Stavolta la trasferta a Mosca di Viktor Yanukovich (nella foto reuters con Putin) non è stata interlocutoria. Il presidente ucraino torna a casa con un bottino ricco, pesante. Ha ottenuto da Putin quello che voleva: taglio dei prezzi del gas e iniezione corposa di denaro. Kiev pagherà l’oro azzurro importato da Mosca 268 dollari a metro cubo, rispetto agli attuali 400. Un terzo di meno. Quanto ai soldi, Mosca s’è impegnata a comprare bond governativi ucraini per un valore di quindici miliardi di dollari.
È esattamente la cifra che serve a Kiev per scongiurare lo spettro della crack e tirare avanti per un altro po’. Ed è lo stesso importo, non un decimale in più, con cui l’Ucraina aveva negoziato a lungo con il Fondo monetario internazionale, arrivando poi a sospendere le trattative, sia con il fondo e sia con l’Unione europea. Gli accordi di associazione e i protocolli sul libero scambio proposti da quest’ultima e rifiutati in extremis da Yanukovich erano sotto molti aspetti collegati proprio al dialogo con il Fmi, che chiedeva a Kiev riforme onerose. Una riguardava l’aumento delle bollette domestiche del gas. Cosa non in linea con le politiche paternalistiche della leadership ucraina (fatture basse, consenso alto).
La Russia di Putin non ha chiesto niente di tutto questo. Ha aperto i rubinetti, punto e basta. Pragmaticamente parlando, Yanukovich ha avuto tutto l’interesse a dire sì al pacchetto del Cremlino. Schiva la bancarotta, non deve fare riforme, può usare quei soldi per qualche provvedimento populista che lo aiuti a tirarsi la volata per le presidenziali di inizio 2015.
Si può presumere che gli accordi siglati ieri al Cremlino chiudano la prima fase della partita ucraina. Nel senso che è difficile, molto difficile che Yanukovich rilanci davvero i negoziati con l’Unione europea, come aveva promesso nei giorni scorsi. Del resto il salvataggio della Russia, non certo disinteressato, potrebbe essere tranquillamente vincolato alla richiesta di non ridiscuterli. Sempre che Bruxelles voglia farlo. Tatticamente parlando potrebbe convenirle aspettare e vedere se e quando eventualmente rilanciare.

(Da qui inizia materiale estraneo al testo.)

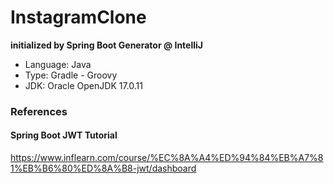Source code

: # InstagramClone

**initialized by Spring Boot Generator @ IntelliJ**

- Language: Java
- Type: Gradle - Groovy
- JDK: Oracle OpenJDK 17.0.11

### References

#### Spring Boot JWT Tutorial
https://www.inflearn.com/course/%EC%8A%A4%ED%94%84%EB%A7%81%EB%B6%80%ED%8A%B8-jwt/dashboard
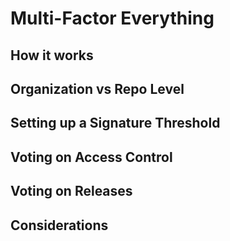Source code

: # Multi-Factor Everything

## How it works

## Organization vs Repo Level

## Setting up a Signature Threshold

## Voting on Access Control

## Voting on Releases

## Considerations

Un’occasione potrebbero essere le presidenziali del 2015. Dovessero sancire il cambio della guardia, l’Unione europea potrebbe riprendere il discorso interrotto da Yanukovich lo scorso 21 novembre. Il problema è che non sarà facile battere l’attuale capo di stato. Primo: l’opposizione appare divise in tre grossi blocchi (i nazionalisti di Svoboda, il partito della Tymoshenko e i centristi di Vitali Klitschko) e non sembra orientata a trovare un candidato unico. Secondo: le elezioni suppletive di questa domenica hanno assegnato quattro dei cinque seggi parlamentari in ballo al Partito delle regioni di Yanukovich, dimostrando che non è automatico che le proteste di Kiev spostino montagne di voti. Tre, infine: Putin cercherà sicuramente di dare una mano a Yanukovich. Magari con qualche altro regalo, consegnato a ridosso del voto.

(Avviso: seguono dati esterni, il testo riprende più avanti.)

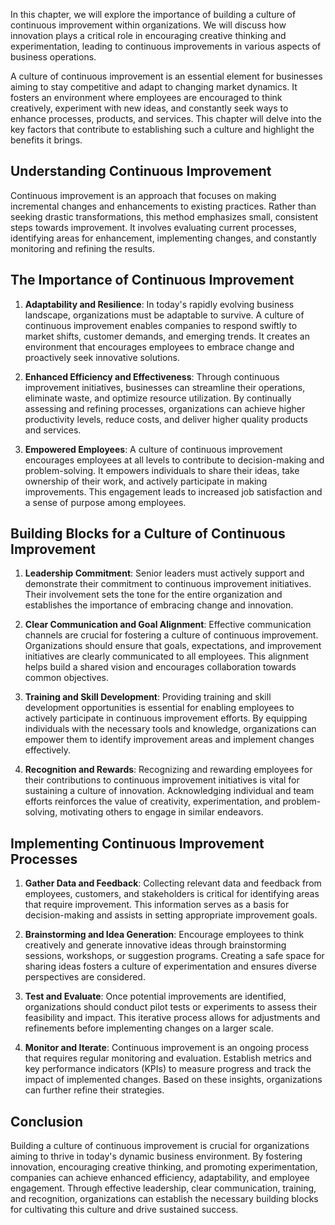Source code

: 
In this chapter, we will explore the importance of building a culture of continuous improvement within organizations. We will discuss how innovation plays a critical role in encouraging creative thinking and experimentation, leading to continuous improvements in various aspects of business operations.

A culture of continuous improvement is an essential element for businesses aiming to stay competitive and adapt to changing market dynamics. It fosters an environment where employees are encouraged to think creatively, experiment with new ideas, and constantly seek ways to enhance processes, products, and services. This chapter will delve into the key factors that contribute to establishing such a culture and highlight the benefits it brings.

Understanding Continuous Improvement
------------------------------------

Continuous improvement is an approach that focuses on making incremental changes and enhancements to existing practices. Rather than seeking drastic transformations, this method emphasizes small, consistent steps towards improvement. It involves evaluating current processes, identifying areas for enhancement, implementing changes, and constantly monitoring and refining the results.

The Importance of Continuous Improvement
----------------------------------------

1. **Adaptability and Resilience**: In today's rapidly evolving business landscape, organizations must be adaptable to survive. A culture of continuous improvement enables companies to respond swiftly to market shifts, customer demands, and emerging trends. It creates an environment that encourages employees to embrace change and proactively seek innovative solutions.

2. **Enhanced Efficiency and Effectiveness**: Through continuous improvement initiatives, businesses can streamline their operations, eliminate waste, and optimize resource utilization. By continually assessing and refining processes, organizations can achieve higher productivity levels, reduce costs, and deliver higher quality products and services.

3. **Empowered Employees**: A culture of continuous improvement encourages employees at all levels to contribute to decision-making and problem-solving. It empowers individuals to share their ideas, take ownership of their work, and actively participate in making improvements. This engagement leads to increased job satisfaction and a sense of purpose among employees.

Building Blocks for a Culture of Continuous Improvement
-------------------------------------------------------

1. **Leadership Commitment**: Senior leaders must actively support and demonstrate their commitment to continuous improvement initiatives. Their involvement sets the tone for the entire organization and establishes the importance of embracing change and innovation.

2. **Clear Communication and Goal Alignment**: Effective communication channels are crucial for fostering a culture of continuous improvement. Organizations should ensure that goals, expectations, and improvement initiatives are clearly communicated to all employees. This alignment helps build a shared vision and encourages collaboration towards common objectives.

3. **Training and Skill Development**: Providing training and skill development opportunities is essential for enabling employees to actively participate in continuous improvement efforts. By equipping individuals with the necessary tools and knowledge, organizations can empower them to identify improvement areas and implement changes effectively.

4. **Recognition and Rewards**: Recognizing and rewarding employees for their contributions to continuous improvement initiatives is vital for sustaining a culture of innovation. Acknowledging individual and team efforts reinforces the value of creativity, experimentation, and problem-solving, motivating others to engage in similar endeavors.

Implementing Continuous Improvement Processes
---------------------------------------------

1. **Gather Data and Feedback**: Collecting relevant data and feedback from employees, customers, and stakeholders is critical for identifying areas that require improvement. This information serves as a basis for decision-making and assists in setting appropriate improvement goals.

2. **Brainstorming and Idea Generation**: Encourage employees to think creatively and generate innovative ideas through brainstorming sessions, workshops, or suggestion programs. Creating a safe space for sharing ideas fosters a culture of experimentation and ensures diverse perspectives are considered.

3. **Test and Evaluate**: Once potential improvements are identified, organizations should conduct pilot tests or experiments to assess their feasibility and impact. This iterative process allows for adjustments and refinements before implementing changes on a larger scale.

4. **Monitor and Iterate**: Continuous improvement is an ongoing process that requires regular monitoring and evaluation. Establish metrics and key performance indicators (KPIs) to measure progress and track the impact of implemented changes. Based on these insights, organizations can further refine their strategies.

Conclusion
----------

Building a culture of continuous improvement is crucial for organizations aiming to thrive in today's dynamic business environment. By fostering innovation, encouraging creative thinking, and promoting experimentation, companies can achieve enhanced efficiency, adaptability, and employee engagement. Through effective leadership, clear communication, training, and recognition, organizations can establish the necessary building blocks for cultivating this culture and drive sustained success.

E questo, se non è il punto, è un punto da non sottovalutare. Il presidente russo Putin non ha stima dell’omologo ucraino, ma è consapevole che è al momento attuale è l’unico politico che possa offrire a Mosca garanzie. Si dirà che Yanukovich, in questi mesi, ha cercato di fare il grande accordo con Bruxelles, cosa che potenzialmente avrebbe collocato il paese su un fuso politico sgradito al Cremlino. Vero. Com’è vero che il batti e ribatti con l’Ue può essere servito unicamente come diversivo per alzare la posta con Mosca.
In ogni caso Putin ha concesso a Yanukovich solo lo stretto necessario. C’è da credere che dopo il voto del 2015, ammesso che Yanukovich si confermi al vertice, Putin si ripresenterà con nuove pressioni e magari cercherà di trascinare l’Ucraina nello spazio doganale post-sovietico, anticamera dell’Unione eurasiatica, il progetto strategico con cui Putin intende creare con i suoi vicini un’area coesa, meno facilmente permeabile alle incursioni occidentali. Di questo, ieri, non se n’è parlato. Putin, che non è un fesso, sapeva che se avesse forzato, imponendo l’adesione dell’Ucraina come contropartita, avrebbe potuto dare munizioni micidiali ai dimostranti di Kiev. Che non si schiodano dalla piazza e promettono nuove manifestazioni. E ci si chiede fino a quando avranno la forza, fisica e mentale, di starsene lì.